*** Source information Section Begins ***
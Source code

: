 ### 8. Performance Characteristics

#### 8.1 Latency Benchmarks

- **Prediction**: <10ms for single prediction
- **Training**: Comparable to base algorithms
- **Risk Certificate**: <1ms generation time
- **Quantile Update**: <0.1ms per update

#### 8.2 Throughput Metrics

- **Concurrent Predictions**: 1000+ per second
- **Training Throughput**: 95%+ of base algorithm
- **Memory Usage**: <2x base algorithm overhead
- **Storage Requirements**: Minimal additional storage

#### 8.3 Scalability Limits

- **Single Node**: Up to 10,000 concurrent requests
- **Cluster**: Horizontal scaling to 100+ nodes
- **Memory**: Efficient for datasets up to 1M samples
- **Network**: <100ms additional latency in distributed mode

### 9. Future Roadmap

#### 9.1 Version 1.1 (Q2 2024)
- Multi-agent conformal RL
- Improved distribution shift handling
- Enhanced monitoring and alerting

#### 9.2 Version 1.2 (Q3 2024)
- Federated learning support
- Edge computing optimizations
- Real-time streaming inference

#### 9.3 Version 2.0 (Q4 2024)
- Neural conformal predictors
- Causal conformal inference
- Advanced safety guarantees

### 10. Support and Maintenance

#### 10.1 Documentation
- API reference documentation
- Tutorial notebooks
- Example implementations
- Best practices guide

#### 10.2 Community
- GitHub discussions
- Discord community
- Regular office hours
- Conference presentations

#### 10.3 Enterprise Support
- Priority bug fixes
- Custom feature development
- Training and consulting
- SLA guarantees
*** Source information Section Ends ***
- [Exercise details]
For this exercise, the answer is the lines from the one containing "- Conference presentations" through the end of the listing above, reproduced exactly.

- [Solution]
- Conference presentations

#### 10.3 Enterprise Support
- Priority bug fixes
- Custom feature development
- Training and consulting
- SLA guarantees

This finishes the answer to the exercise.